Oh dear. Oh dear. Oh dear. I knew exactly how she felt. It is a well-documented fact (or at least it is if you read this blog) that I gained rather a lot of weight during both my pregnancies. I'm not sure exactly how much (5 stone with the first and 3 stone with the second). Come on - do you really think I'd forget that? And I can honestly say I hated being pregnant. I didn't hate the fact that there was a tiny creature growing inside me...or that I was about to help make a miracle happen...I just hated the aches and pains that went with it. And most of all, I hated being so fat.
It's not that I have anything against fat people (some of my best friends are fat)...hee hee...it's just that, well, I wasn't comfortable being fat. It had never happened to me before. I had grown up proud of my humongous portions and fast metabolism...and even during my first pregnancy when I was eating for Britain (and France...and Italy and Spain and the rest of the world come to think of it), I wasn't in the least bit worried. There I was waking up in the night to eat my third king-sized Magnum of the day and I still managed to convince myself it was just the bump...
So when I finally gave birth two whole weeks of scoffing after my due date and realised the true horror of what had been left behind, I was more than a little traumatised. No longer did I possess a flat, toned stomach, or even a round taut one. Nothing of my former body had been left behind. Instead I resembled a character straight out of Channel 4's Body Shock series. 'Ten ton Mum'. That was me. I think she had to be fed out of tubes or something equally as sinister. And I wasn't just fat. I was fat and sweaty. I put it down to the breastfeeding, although it could have been something to do with the oh so natural organic deodorant that had promised not to harm the baby, but couldn't deodorise a fragrant rose.
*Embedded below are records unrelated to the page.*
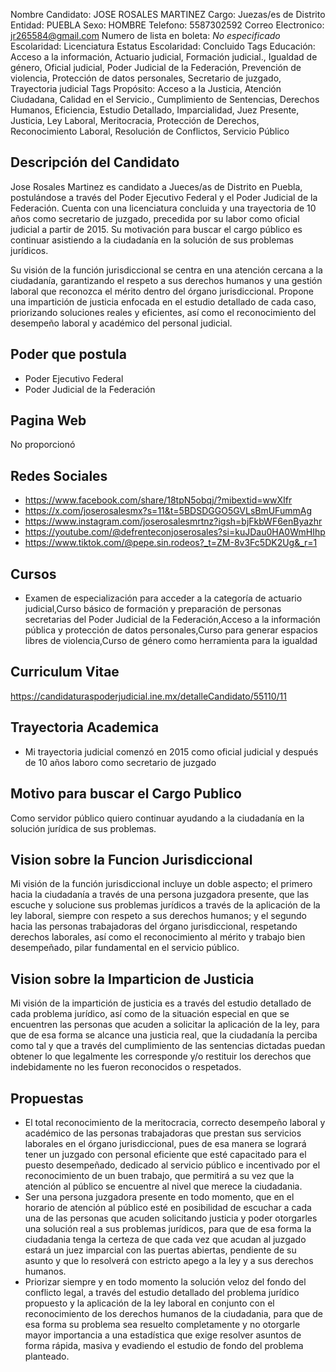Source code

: Nombre Candidato: JOSE ROSALES MARTINEZ
Cargo: Juezas/es de Distrito
Entidad: PUEBLA
Sexo: HOMBRE
Telefono: 5587302592
Correo Electronico: jr265584@gmail.com
Numero de lista en boleta: *No especificado*
Escolaridad: Licenciatura
Estatus Escolaridad: Concluido
Tags Educación: Acceso a la información, Actuario judicial, Formación judicial., Igualdad de género, Oficial judicial, Poder Judicial de la Federación, Prevención de violencia, Protección de datos personales, Secretario de juzgado, Trayectoria judicial
Tags Propósito: Acceso a la Justicia, Atención Ciudadana, Calidad en el Servicio., Cumplimiento de Sentencias, Derechos Humanos, Eficiencia, Estudio Detallado, Imparcialidad, Juez Presente, Justicia, Ley Laboral, Meritocracia, Protección de Derechos, Reconocimiento Laboral, Resolución de Conflictos, Servicio Público


## Descripción del Candidato 

Jose Rosales Martinez es candidato a Jueces/as de Distrito en Puebla, postulándose a través del Poder Ejecutivo Federal y el Poder Judicial de la Federación. Cuenta con una licenciatura concluida y una trayectoria de 10 años como secretario de juzgado, precedida por su labor como oficial judicial a partir de 2015. Su motivación para buscar el cargo público es continuar asistiendo a la ciudadanía en la solución de sus problemas jurídicos.

Su visión de la función jurisdiccional se centra en una atención cercana a la ciudadanía, garantizando el respeto a sus derechos humanos y una gestión laboral que reconozca el mérito dentro del órgano jurisdiccional. Propone una impartición de justicia enfocada en el estudio detallado de cada caso, priorizando soluciones reales y eficientes, así como el reconocimiento del desempeño laboral y académico del personal judicial.


## Poder que postula

- Poder Ejecutivo Federal
- Poder Judicial de la Federación


## Pagina Web

No proporcionó


## Redes Sociales

- https://www.facebook.com/share/18tpN5obqj/?mibextid=wwXIfr
- https://x.com/joserosalesmx?s=11&t=5BDSDGGO5GVLsBmUFummAg
- https://www.instagram.com/joserosalesmrtnz?igsh=bjFkbWF6enByazhr
- https://youtube.com/@defrenteconjoserosales?si=kuJDau0HA0WmHIhp
- https://www.tiktok.com/@pepe.sin.rodeos?_t=ZM-8v3Fc5DK2Ug&_r=1


## Cursos

- Examen de especialización para acceder a la categoría de actuario judicial,Curso básico de formación y preparación de personas secretarias del Poder Judicial de la Federación,Acceso a la información pública y protección de datos personales,Curso para generar espacios libres de violencia,Curso de género como herramienta para la igualdad


## Curriculum Vitae

https://candidaturaspoderjudicial.ine.mx/detalleCandidato/55110/11


## Trayectoria Academica

- Mi trayectoria judicial comenzó en 2015 como oficial judicial y después de 10 años laboro como secretario de juzgado


## Motivo para buscar el Cargo Publico

Como servidor público quiero continuar ayudando a la ciudadanía en la solución jurídica de sus problemas.


## Vision sobre la Funcion Jurisdiccional

Mi visión de la función jurisdiccional incluye un doble aspecto; el primero hacia la ciudadanía a través de una persona juzgadora presente, que las escuche y solucione sus problemas jurídicos a través de la aplicación de la ley laboral, siempre con respeto a sus derechos humanos; y el segundo hacia las personas trabajadoras del órgano jurisdiccional, respetando derechos laborales, así como el reconocimiento al mérito y trabajo bien desempeñado, pilar fundamental en el servicio público.


## Vision sobre la Imparticion de Justicia

Mi visión de la impartición de justicia es a través del estudio detallado de cada problema jurídico, así como de la situación especial en que se encuentren las personas que acuden a solicitar la aplicación de la ley, para que de esa forma se alcance una justicia real, que la ciudadanía la perciba como tal y que a través del cumplimiento de las sentencias dictadas puedan obtener lo que legalmente les corresponde y/o restituir los derechos que indebidamente no les fueron reconocidos o respetados.


## Propuestas

- El total reconocimiento de la meritocracia, correcto desempeño laboral y académico de las personas trabajadoras que prestan sus servicios laborales en el órgano jurisdiccional, pues de esa manera se logrará tener un juzgado con personal eficiente que esté capacitado para el puesto desempeñado, dedicado al servicio público e incentivado por el reconocimiento de un buen trabajo, que permitirá a su vez que la atención al público se encuentre al nivel que merece la ciudadania.
- Ser una persona juzgadora presente en todo momento, que en el horario de atención al público esté en posibilidad de escuchar a cada una de las personas que acuden solicitando justicia y poder otorgarles una solución real a sus problemas jurídicos, para que de esa forma la ciudadania tenga la certeza de que cada vez que acudan al juzgado estará un juez imparcial con las puertas abiertas, pendiente de su asunto y que lo resolverá con estricto apego a la ley y a sus derechos humanos.
- Priorizar siempre y en todo momento la solución veloz del fondo del conflicto legal, a través del estudio detallado del problema jurídico propuesto y la aplicación de la ley laboral en conjunto con el reconocimiento de los derechos humanos de la ciudadania, para que de esa forma su problema sea resuelto completamente y no otorgarle mayor importancia a una estadística que exige resolver asuntos de forma rápida, masiva y evadiendo el estudio de fondo del problema planteado.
So there you have it. I was fat and sweaty and full of misery and getting absolutely no sleep and still wearing maternity clothes 4 months after giving birth. BUT, I had the most beautiful little baby and it could have been much, much worse...
So why am I writing this now? Well apart from poor Kelly who is going through the exact same frustrations as I went through on two separate occasions, I am also currently reading a lot about other people's weight struggles, including the now infamous 'Wednesday Weigh-In' in the blogosphere. It's not just me who piled on the pounds during pregnancy....And without sounding patronising I want to say...Don't worry. The weight will go. If you want it to. It's now two and a half years since I gave birth to my second child and I no longer resemble Ten Ton Mum. My stomach isn't quite as toned as it once was (nor my breasts as pert and pretty - but that's another story entirely)...but I did lose the weight. Where it went I have no idea. But I don't care. It's gone...and yours will too.
Oh, and one last thing - if you just so happen to be pregnant - congratulations and enjoy - but try to stay away from that second helping of cheeseburger and chips...if you can.